Todos los días yo pasaba frente a tu puerta, que no era tu puerta (la de siempre) sino el portal de un edificio. Tantas veces pasé que me hice amiga de la portera: una señora rubia, muy bonita, como de unos setenta años. Ella siempre fumaba y me miraba al pasar. Yo la miraba también. No la miraba a ella. Miraba el portal, a ver si tal vez tú salías de aquel edificio que no reconozco, la verdad. No sé dónde vives ahora, tal vez por eso te he creado ese nuevo espacio.
Como decía, la señora me miraba. Yo miraba mucho y entonces nuestras miradas -la de la señora rubia y la mía- se encontraban. Todas las tardes se encontraban, durante tanto tiempo que nos hicimos amigas de mirada. Poco a poco, se fueron añadiendo gestos a la mirada: un movimiento de cabeza, una tímida sonrisa, una sonrisa, una mano moviéndose. Nunca te vi salir de ahí.

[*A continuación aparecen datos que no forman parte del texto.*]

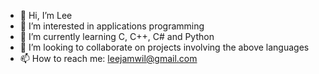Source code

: - 👋 Hi, I’m Lee
- 👀 I’m interested in applications programming
- 🌱 I’m currently learning C, C++, C# and Python
- 💞️ I’m looking to collaborate on projects involving the above languages
- 📫 How to reach me: leejamwil@gmail.com

<!---
LeeJamesWilson/Lee is a ✨ special ✨ repository because its `README.md` (this file) appears on your GitHub profile.
You can click the Preview link to take a look at your changes.
--->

La señora rubia era Gena Rowlands.
Nos hicimos amigas. Como nunca te vi, ambas pensamos que habías muerto. Lo absurdo es hermoso (a veces). Éramos tan amigas. Ella supo que yo miraba el portal porque te buscaba. Ella tampoco te había visto hacía meses. Ambas pensamos que habías muerto. Lloramos toda la tarde. Luego, ella me dio la llave de tu departamento y me dijo que vaya a ver si de verdad habías muerto. Era mejor así, una no puede quedarse sin saber ese tipo de cosas.
Entonces subí, entre despacio. Estaba casi vacío tu departamento. Solo una mesa, una silla, una ventana, persianas blancas, ¿cómo no?. Me quedé petrificada mucho tiempo -o el tiempo que parece mucho en los sueños-.

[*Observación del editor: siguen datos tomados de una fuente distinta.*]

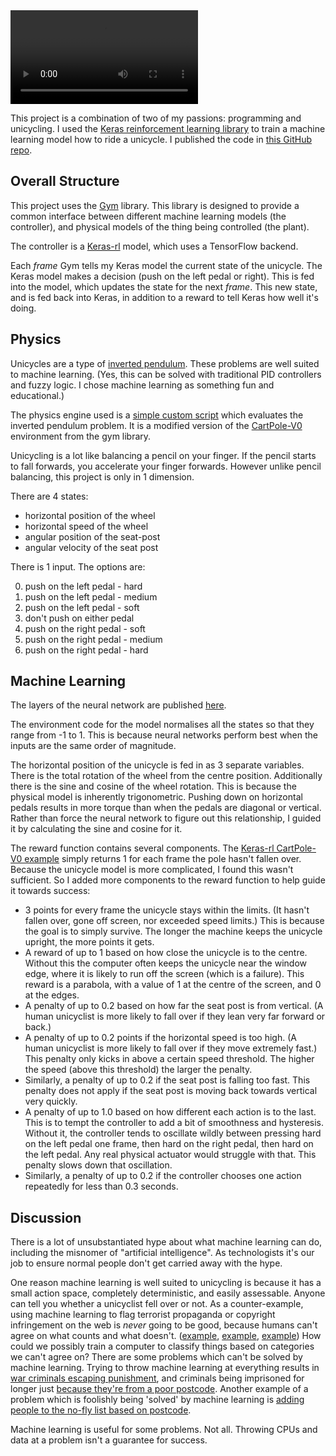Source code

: <video autoplay loop class="video" class="appear">
   <source src="video.mp4" type="video/mp4" width=1500 height=500>
</video>

This project is a combination of two of my passions: programming and unicycling.
I used the [Keras reinforcement learning library](https://github.com/keras-rl/keras-rl) to train a machine learning model how to ride a unicycle.
I published the code in [this GitHub repo](https://github.com/mlda065/keras-unicycle).

## Overall Structure

This project uses the [Gym](https://gym.openai.com/) library.
This library is designed to provide a common interface between different machine learning models (the controller), and physical models of the thing being controlled (the plant).

The controller is a [Keras-rl](https://github.com/keras-rl/keras-rl) model, which uses a TensorFlow backend.

Each *frame* Gym tells my Keras model the current state of the unicycle.
The Keras model makes a decision (push on the left pedal or right).
This is fed into the model, which updates the state for the next *frame*.
This new state, and is fed back into Keras, in addition to a reward to tell Keras how well it's doing.



## Physics

Unicycles are a type of [inverted pendulum](https://en.wikipedia.org/wiki/Inverted_pendulum).
These problems are well suited to machine learning.
(Yes, this can be solved with traditional PID controllers and fuzzy logic. I chose machine learning as something fun and educational.)

The physics engine used is a [simple custom script](https://github.com/mlda065/keras-unicycle/blob/3f6d682d527f50dfd98bf9b108e53b79e37cdc6c/gym-unicycle/gym_unicycle/envs/unicycle_env.py#L157) which evaluates the inverted pendulum problem.
It is a modified version of the [CartPole-V0](https://gym.openai.com/envs/CartPole-v0/) environment from the gym library.

Unicycling is a lot like balancing a pencil on your finger.
If the pencil starts to fall forwards, you accelerate your finger forwards.
However unlike pencil balancing, this project is only in 1 dimension.

There are 4 states:

* horizontal position of the wheel
* horizontal speed of the wheel
* angular position of the seat-post
* angular velocity of the seat post

There is 1 input. The options are:

0. push on the left pedal - hard
1. push on the left pedal - medium
2. push on the left pedal - soft
3. don't push on either pedal
4. push on the right pedal - soft
5. push on the right pedal - medium
6. push on the right pedal - hard

## Machine Learning

The layers of the neural network are published [here](https://github.com/mlda065/keras-unicycle/blob/3f6d682d527f50dfd98bf9b108e53b79e37cdc6c/main.py#L58).

The environment code for the model normalises all the states so that they range from -1 to 1.
This is because neural networks perform best when the inputs are the same order of magnitude.

The horizontal position of the unicycle is fed in as 3 separate variables.
There is the total rotation of the wheel from the centre position.
Additionally there is the sine and cosine of the wheel rotation.
This is because the physical model is inherently trigonometric.
Pushing down on horizontal pedals results in more torque than when the pedals are diagonal or vertical.
Rather than force the neural network to figure out this relationship, I guided it by calculating the sine and cosine for it.

The reward function contains several components.
The [Keras-rl CartPole-V0 example](https://raw.githubusercontent.com/keras-rl/keras-rl/master/assets/cartpole.gif) simply returns 1 for each frame the pole hasn't fallen over.
Because the unicycle model is more complicated, I found this wasn't sufficient.
So I added more components to the reward function to help guide it towards success:

* 3 points for every frame the unicycle stays within the limits. (It hasn't fallen over, gone off screen, nor exceeded speed limits.) This is because the goal is to simply survive. The longer the machine keeps the unicycle upright, the more points it gets.
* A reward of up to 1 based on how close the unicycle is to the centre. Without this the computer often keeps the unicycle near the window edge, where it is likely to run off the screen (which is a failure). This reward is a parabola, with a value of 1 at the centre of the screen, and 0 at the edges.
* A penalty of up to 0.2 based on how far the seat post is from vertical. (A human unicyclist is more likely to fall over if they lean very far forward or back.)
* A penalty of up to 0.2 points if the horizontal speed is too high. (A human unicyclist is more likely to fall over if they move extremely fast.) This penalty only kicks in above a certain speed threshold. The higher the speed (above this threshold) the larger the penalty.
* Similarly, a penalty of up to 0.2 if the seat post is falling too fast. This penalty does not apply if the seat post is moving back towards vertical very quickly.
* A penalty of up to 1.0 based on how different each action is to the last. This is to tempt the controller to add a bit of smoothness and hysteresis. Without it, the controller tends to oscillate wildly between pressing hard on the left pedal one frame, then hard on the right pedal, then hard on the left pedal. Any real physical actuator would struggle with that. This penalty slows down that oscillation.
* Similarly, a penalty of up to 0.2 if the controller chooses one action repeatedly for less than 0.3 seconds.

## Discussion

There is a lot of unsubstantiated hype about what machine learning can do, including the misnomer of "artificial intelligence".
As technologists it's our job to ensure normal people don't get carried away with the hype.

One reason machine learning is well suited to unicycling is because it has a small action space, completely deterministic, and easily assessable.
Anyone can tell you whether a unicyclist fell over or not.
As a counter-example, using machine learning to flag terrorist propaganda or copyright infringement on the web is *never* going to be good, because humans can't agree on what counts and what doesn't. ([example](https://www.nytimes.com/2016/09/10/technology/facebook-vietnam-war-photo-nudity.html), [example](https://theweek.com/articles/497091/australias-small-breast-ban), [example](https://en.wikipedia.org/wiki/Legal_status_of_drawn_pornography_depicting_minors))
How could we possibly train a computer to classify things based on categories we can't agree on?
There are some problems which can't be solved by machine learning.
Trying to throw machine learning at everything results in [war criminals escaping punishment](https://theintercept.com/2017/11/02/war-crimes-youtube-facebook-syria-rohingya/), and criminals being imprisoned for longer just [because they're from a poor postcode](https://www.wired.com/2017/04/courts-using-ai-sentence-criminals-must-stop-now/).
Another example of a problem which is foolishly being 'solved' by machine learning is [adding people to the no-fly list based on postcode](https://theintercept.com/2018/12/03/air-travel-surveillance-homeland-security/).

Machine learning is useful for some problems. Not all. Throwing CPUs and data at a problem isn't a guarantee for success.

Gena Rowlands era la portera del edificio donde vivías. Debías estar encantado con eso. Yo quería decírtelo y reírnos juntos. Pero no estabas ahí y yo estaba sola en tu sala desierta. Apareció una puerta. Apareció, digo, porque cuando entré no estaba. La única puerta en la habitación. La miré durante un rato, segura de que habías muerto y de que no debía estar ahí.
Desperté.
Luego me volví a dormir. Seguía yo frente a la misma puerta, la misma luz entraba por las persianas blancas. De pronto, abriste la puerta. Ninguna expresión en tu rostro. Acababas de salir de la ducha. Tu cabello estaba mojado -y corto, como ahora-, tu cuerpo también; tenías una toalla en la cintura. Nunca te había visto así. Me miraste -repito- sin expresión.
Yo solo quería huir. Estaba por salir corriendo, pero antes de tocar la cerradura, giré hacia ti -que habías dado unos cuantos pases hacia mí- y te di un beso. Mis brazos subieron hacia tu cuello y di el abrazo más tímido y enclenque de mi vida.
Entonces, tú dijiste "abrázame bien".